Prior to the Perpres, Indonesia only relied on Law No. 37/1999 on international relations to handle refugees and asylum seekers, leaving institutions unclear about what to do with asylum seekers and refugees when they arrived in their regions.

The law does not elaborate on how to handle refugees and asylum seekers stranded in Indonesia on their way to other destination countries, such as Australia.

Last year, Indonesia was criticized for its treatment of a group of Tamil migrants from Sri Lanka who were stranded on a beach in Lhoknga, Aceh.

The Aceh provincial government refused to allow them to disembark for one week, confining them to their grounded boat.

The local administration argued that the asylum seekers lacked the proper documentation and that it had no budget to look after them, after earlier facing problems while hosting hundreds of Rohingya Muslims.

The central government later ordered the administration to allow them to disembark.

The Perpres contains detailed stipulations on which institutions are tasked with managing refugees in Indonesia, complete with each of their respective responsibilities.

It also serves as a legal basis for regional administrations to propose operational funds for handling asylum seekers and refugees and providing temporary shelters.

“With the presence of the presidential regulations it is now clear who is doing what and what kind of responsibility each institution has,” said Agung Sampurno, the spokesperson for the Law and Human Rights Ministry’s Directorate General of Immigration.

According to the Perpres, refugee handling is done through cooperation between the central government and the UN High Commissioner for Refugees (UNHCR) and other international organizations.

The Perpres further stipulates that the Office of the Coordinating Political, Legal and Security Affairs Minister coordinates the handling of asylum seekers in the country, from their discovery to settling and monitoring them.

For the discovery of asylum seekers, the National Search and Rescue Agency (Basarnas) is tasked with conducting search and rescue operations on vessels suspected to be transporting asylum seekers.

Once the asylum seekers are found, they would be moved to safety boats if the vessels are about to sink and taken to docks or nearby land.

The asylum seekers in need of medical attention are to be identified immediately and they would be taken to immigration detention centers. If there is no available immigration detention center, the asylum seekers will be brought to the local immigration offices or nearby police stations.
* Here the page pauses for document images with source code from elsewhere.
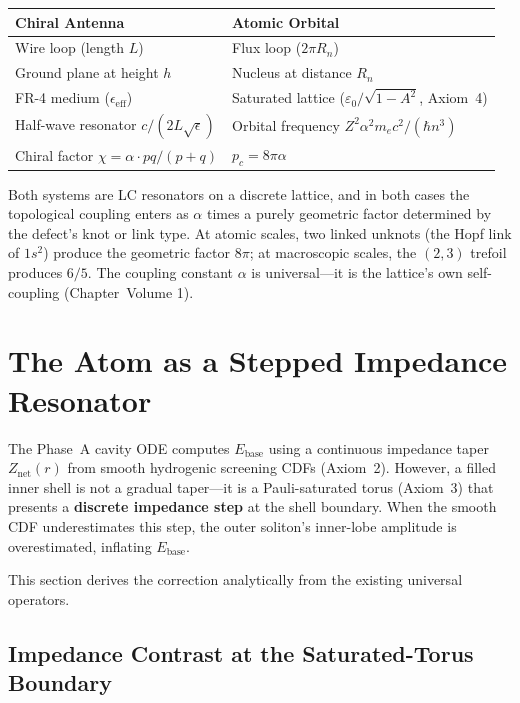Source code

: \begin{center}
\small
\renewcommand{\arraystretch}{1.2}
\begin{tabular}{ll}
\toprule
\textbf{Chiral Antenna} & \textbf{Atomic Orbital} \\
\midrule
Wire loop (length $L$) & Flux loop ($2\pi R_n$) \\
Ground plane at height $h$ & Nucleus at distance $R_n$ \\
FR-4 medium ($\epsilon_\text{eff}$) & Saturated lattice ($\varepsilon_0 / \sqrt{1 - A^2}$, Axiom~4) \\
Half-wave resonator $c/(2L\sqrt{\epsilon})$ & Orbital frequency $Z^2\alpha^2 m_e c^2/(\hbar n^3)$ \\
Chiral factor $\chi = \alpha \cdot pq/(p+q)$ & $p_c = 8\pi\alpha$ \\
\bottomrule
\end{tabular}
\end{center}

\noindent Both systems are LC resonators on a discrete lattice, and in both cases the topological coupling enters as $\alpha$ times a purely geometric factor determined by the defect's knot or link type. At atomic scales, two linked unknots (the Hopf link of $1s^2$) produce the geometric factor $8\pi$; at macroscopic scales, the $(2,3)$ trefoil produces $6/5$. The coupling constant $\alpha$ is universal---it is the lattice's own self-coupling (Chapter~Volume 1).

\section{The Atom as a Stepped Impedance Resonator}
\label{sec:sir_atom}

The Phase~A cavity ODE computes $E_\text{base}$ using a continuous impedance taper $Z_\text{net}(r)$ from smooth hydrogenic screening CDFs (Axiom~2).  However, a filled inner shell is not a gradual taper---it is a Pauli-saturated torus (Axiom~3) that presents a \textbf{discrete impedance step} at the shell boundary.  When the smooth CDF underestimates this step, the outer soliton's inner-lobe amplitude is overestimated, inflating $E_\text{base}$.

This section derives the correction analytically from the existing universal operators.

\subsection{Impedance Contrast at the Saturated-Torus Boundary}

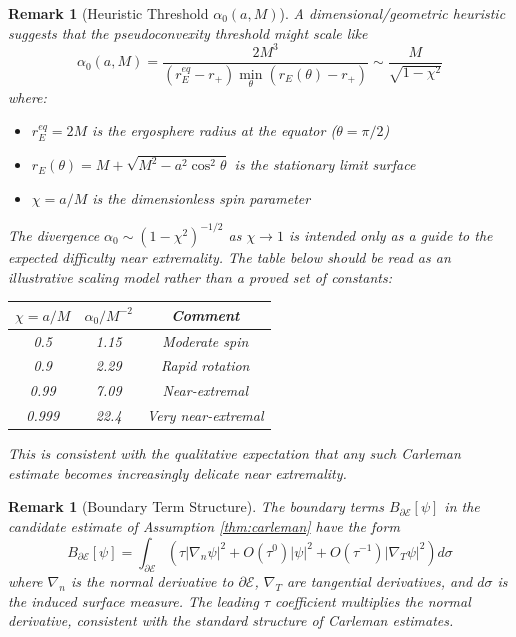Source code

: \documentclass[12pt,a4paper]{article}
\newtheorem{remark}[theorem]{Remark}
\begin{document}
\begin{remark}[Heuristic Threshold $\alpha_0(a,M)$]\label{rem:alpha0-explicit}
A dimensional/geometric heuristic suggests that the pseudoconvexity threshold might scale like
\begin{equation}
\alpha_0(a, M) = \frac{2M^3}{(r_E^{eq} - r_+)\min_\theta(r_E(\theta) - r_+)} \sim \frac{M}{\sqrt{1 - \chi^2}}
\end{equation}
where:
\begin{itemize}
    \item $r_E^{eq} = 2M$ is the ergosphere radius at the equator ($\theta = \pi/2$)
    \item $r_E(\theta) = M + \sqrt{M^2 - a^2\cos^2\theta}$ is the stationary limit surface
    \item $\chi = a/M$ is the dimensionless spin parameter
\end{itemize}
The divergence $\alpha_0 \sim (1-\chi^2)^{-1/2}$ as $\chi \to 1$ is intended only as a guide to the expected difficulty near extremality. The table below should be read as an illustrative scaling model rather than a proved set of constants:
\begin{center}
\begin{tabular}{@{}ccc@{}}
\toprule
$\chi = a/M$ & $\alpha_0/M^{-2}$ & Comment \\
\midrule
0.5 & 1.15 & Moderate spin \\
0.9 & 2.29 & Rapid rotation \\
0.99 & 7.09 & Near-extremal \\
0.999 & 22.4 & Very near-extremal \\
\bottomrule
\end{tabular}
\end{center}
This is consistent with the qualitative expectation that any such Carleman estimate becomes increasingly delicate near extremality.
\end{remark}

\begin{remark}[Boundary Term Structure]\label{rem:boundary-terms}
The boundary terms $B_{\partial\mathcal{E}}[\psi]$ in the candidate estimate of Assumption \ref{thm:carleman} have the form
\begin{equation}
B_{\partial\mathcal{E}}[\psi] = \int_{\partial\mathcal{E}} \left(\tau|\nabla_n \psi|^2 + O(\tau^0)|\psi|^2 + O(\tau^{-1})|\nabla_T\psi|^2\right) d\sigma
\end{equation}
where $\nabla_n$ is the normal derivative to $\partial\mathcal{E}$, $\nabla_T$ are tangential derivatives, and $d\sigma$ is the induced surface measure. The leading $\tau$ coefficient multiplies the normal derivative, consistent with the standard structure of Carleman estimates.
\end{remark}
\end{document}
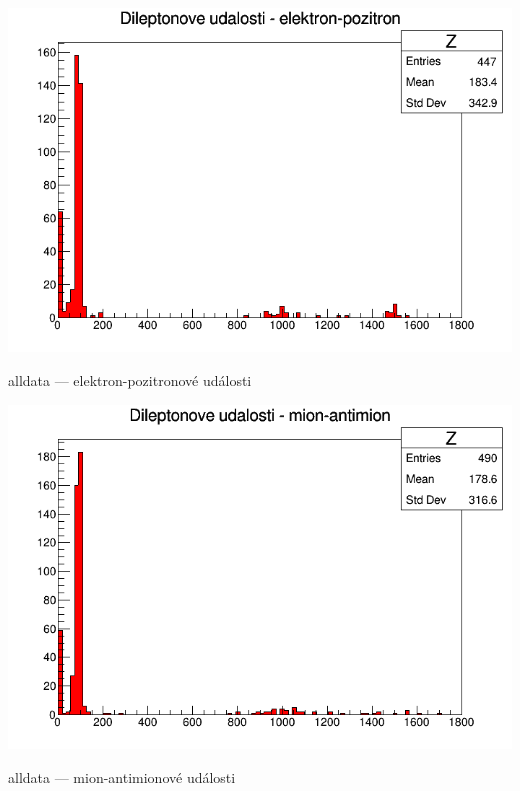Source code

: \begin{graph}[htbp]
\centering
\includegraphics[width=\textwidth-2cm]{graficos/alldataz/c1_n5.png}
\caption{alldata --- elektron-pozitronové události}
\label{o:a2}
\end{graph}

\begin{graph}[htbp]
\centering
\includegraphics[width=\textwidth-2cm]{graficos/alldataz/c1_n6.png}
\caption{alldata --- mion-antimionové události}
\label{o:a3}
\end{graph}

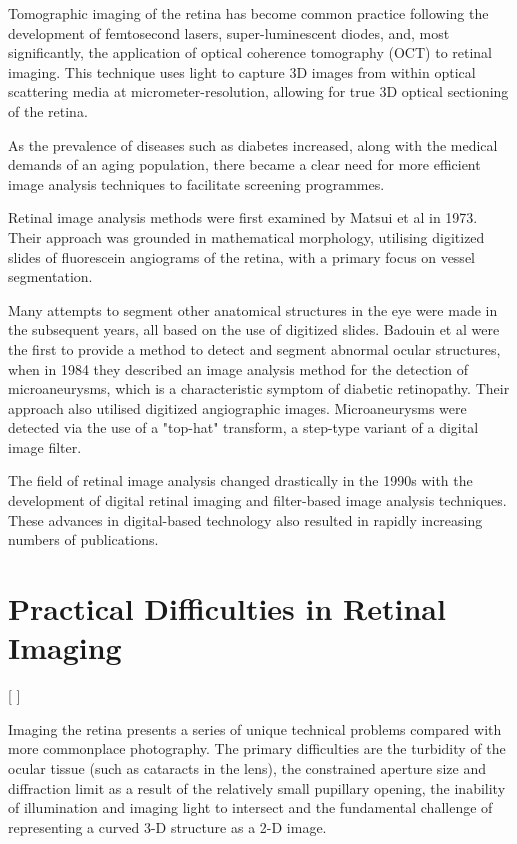 Tomographic imaging of the retina has become common practice following the development of femtosecond lasers, super-luminescent diodes, and, most significantly, the application of optical coherence tomography (OCT) to retinal imaging.\cite{huang1991optical} This technique uses light to capture 3D images from within optical scattering media at micrometer-resolution, allowing for true 3D optical sectioning of the retina.\cite{van2007recent}

As the prevalence of diseases such as diabetes increased, along with the medical demands of an aging population, there became a clear need for more efficient image analysis techniques to facilitate screening programmes.

Retinal image analysis methods were first examined by Matsui et al in 1973. Their approach was grounded in mathematical morphology, utilising digitized slides of fluorescein angiograms of the retina, with a primary focus on vessel segmentation.\cite{matsui1973study}

Many attempts to segment other anatomical structures in the eye were made in the subsequent years, all based on the use of digitized slides. Badouin et al were the first to provide a method to detect and segment abnormal ocular structures, when in 1984 they described an image analysis method for the detection of microaneurysms, which is a characteristic symptom of diabetic retinopathy.\cite{baudoin1983automatic} Their approach also utilised digitized angiographic images.  Microaneurysms were detected via the use of a "top-hat" transform, a step-type variant of a digital image filter.\cite{sonka1998image}  

The field of retinal image analysis changed drastically in the 1990s with the development of digital retinal imaging and filter-based image analysis techniques. These advances in digital-based technology also resulted in rapidly increasing numbers of publications.



\section{Practical Difficulties in Retinal Imaging}
[ ]


Imaging the retina presents a series of unique technical problems compared
with more commonplace photography. The primary difficulties are the turbidity
of the ocular tissue (such as cataracts in the lens), the constrained aperture
size and diffraction limit as a result of the relatively small pupillary opening, the inability of
illumination and imaging light to intersect and the fundamental challenge of
representing a curved 3-D structure as a 2-D image.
Then the immigration officers are to record the data of the asylum seekers by checking their travel documents, immigration statuses and identities.

The UNHCR will review proposals from asylum seekers and decide whether they are eligible to be granted refugee status.

If their applications are rejected, the relevant institutions would have the authority to deport them to their countries of origin.

Before the Perpres was issued, the relevant institutions in Indonesia did not know what to do with asylum seekers whose asylum requests had been rejected by destination countries.